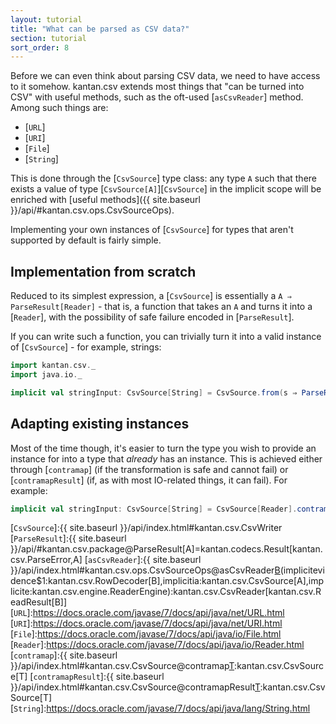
 ```yaml
---
layout: tutorial
title: "What can be parsed as CSV data?"
section: tutorial
sort_order: 8
---
```

Before we can even think about parsing CSV data, we need to have access to it somehow. kantan.csv extends most things
that "can be turned into CSV" with useful methods, such as the oft-used [`asCsvReader`] method. Among such things are:

* [`URL`]
* [`URI`]
* [`File`]
* [`String`]

This is done through the [`CsvSource`] type class: any type `A` such that there exists a value of type
[`CsvSource[A]`][`CsvSource`] in the implicit scope will be enriched with
[useful methods]({{ site.baseurl }}/api/#kantan.csv.ops.CsvSourceOps).

Implementing your own instances of [`CsvSource`] for types that aren't supported by default is fairly simple.

## Implementation from scratch
Reduced to its simplest expression, a [`CsvSource`] is essentially a `A ⇒ ParseResult[Reader]` - that is, a function
that takes an `A` and turns it into a [`Reader`], with the possibility of safe failure encoded in [`ParseResult`].

If you can write such a function, you can trivially turn it into a valid instance of [`CsvSource`] - for example,
strings:

```scala
import kantan.csv._
import java.io._

implicit val stringInput: CsvSource[String] = CsvSource.from(s ⇒ ParseResult(new StringReader(s)))
```


## Adapting existing instances
Most of the time though, it's easier to turn the type you wish to provide an instance for into a type that *already*
has an instance. This is achieved either through [`contramap`] (if the transformation is safe and cannot fail) or
[`contramapResult`] (if, as with most IO-related things, it can fail). For example:

```scala
implicit val stringInput: CsvSource[String] = CsvSource[Reader].contramap(s ⇒ new StringReader(s))
```


[`CsvSource`]:{{ site.baseurl }}/api/index.html#kantan.csv.CsvWriter
[`ParseResult`]:{{ site.baseurl }}/api/#kantan.csv.package@ParseResult[A]=kantan.codecs.Result[kantan.csv.ParseError,A]
[`asCsvReader`]:{{ site.baseurl }}/api/index.html#kantan.csv.ops.CsvSourceOps@asCsvReader[B](sep:Char,header:Boolean)(implicitevidence$1:kantan.csv.RowDecoder[B],implicitia:kantan.csv.CsvSource[A],implicite:kantan.csv.engine.ReaderEngine):kantan.csv.CsvReader[kantan.csv.ReadResult[B]]
[`URL`]:https://docs.oracle.com/javase/7/docs/api/java/net/URL.html
[`URI`]:https://docs.oracle.com/javase/7/docs/api/java/net/URI.html
[`File`]:https://docs.oracle.com/javase/7/docs/api/java/io/File.html
[`Reader`]:https://docs.oracle.com/javase/7/docs/api/java/io/Reader.html
[`contramap`]:{{ site.baseurl }}/api/index.html#kantan.csv.CsvSource@contramap[T](f:T=>S):kantan.csv.CsvSource[T]
[`contramapResult`]:{{ site.baseurl }}/api/index.html#kantan.csv.CsvSource@contramapResult[T](f:T=>kantan.csv.ParseResult[S]):kantan.csv.CsvSource[T]
[`String`]:https://docs.oracle.com/javase/7/docs/api/java/lang/String.html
■ ■ ■ ■ ■ ■ ■
> **Exercise**
If an entry above holds a picture, leave that picture out and print the rest exactly.

> **Result of the exercise**
 ```yaml
---
layout: tutorial
title: "What can be parsed as CSV data?"
section: tutorial
sort_order: 8
---
```

Before we can even think about parsing CSV data, we need to have access to it somehow. kantan.csv extends most things
that "can be turned into CSV" with useful methods, such as the oft-used [`asCsvReader`] method. Among such things are:

* [`URL`]
* [`URI`]
* [`File`]
* [`String`]

This is done through the [`CsvSource`] type class: any type `A` such that there exists a value of type
[`CsvSource[A]`][`CsvSource`] in the implicit scope will be enriched with
[useful methods]({{ site.baseurl }}/api/#kantan.csv.ops.CsvSourceOps).

Implementing your own instances of [`CsvSource`] for types that aren't supported by default is fairly simple.

## Implementation from scratch
Reduced to its simplest expression, a [`CsvSource`] is essentially a `A ⇒ ParseResult[Reader]` - that is, a function
that takes an `A` and turns it into a [`Reader`], with the possibility of safe failure encoded in [`ParseResult`].

If you can write such a function, you can trivially turn it into a valid instance of [`CsvSource`] - for example,
strings:

```scala
import kantan.csv._
import java.io._

implicit val stringInput: CsvSource[String] = CsvSource.from(s ⇒ ParseResult(new StringReader(s)))
```


## Adapting existing instances
Most of the time though, it's easier to turn the type you wish to provide an instance for into a type that *already*
has an instance. This is achieved either through [`contramap`] (if the transformation is safe and cannot fail) or
[`contramapResult`] (if, as with most IO-related things, it can fail). For example:

```scala
implicit val stringInput: CsvSource[String] = CsvSource[Reader].contramap(s ⇒ new StringReader(s))
```


[`CsvSource`]:{{ site.baseurl }}/api/index.html#kantan.csv.CsvWriter
[`ParseResult`]:{{ site.baseurl }}/api/#kantan.csv.package@ParseResult[A]=kantan.codecs.Result[kantan.csv.ParseError,A]
[`asCsvReader`]:{{ site.baseurl }}/api/index.html#kantan.csv.ops.CsvSourceOps@asCsvReader[B](sep:Char,header:Boolean)(implicitevidence$1:kantan.csv.RowDecoder[B],implicitia:kantan.csv.CsvSource[A],implicite:kantan.csv.engine.ReaderEngine):kantan.csv.CsvReader[kantan.csv.ReadResult[B]]
[`URL`]:https://docs.oracle.com/javase/7/docs/api/java/net/URL.html
[`URI`]:https://docs.oracle.com/javase/7/docs/api/java/net/URI.html
[`File`]:https://docs.oracle.com/javase/7/docs/api/java/io/File.html
[`Reader`]:https://docs.oracle.com/javase/7/docs/api/java/io/Reader.html
[`contramap`]:{{ site.baseurl }}/api/index.html#kantan.csv.CsvSource@contramap[T](f:T=>S):kantan.csv.CsvSource[T]
[`contramapResult`]:{{ site.baseurl }}/api/index.html#kantan.csv.CsvSource@contramapResult[T](f:T=>kantan.csv.ParseResult[S]):kantan.csv.CsvSource[T]
[`String`]:https://docs.oracle.com/javase/7/docs/api/java/lang/String.html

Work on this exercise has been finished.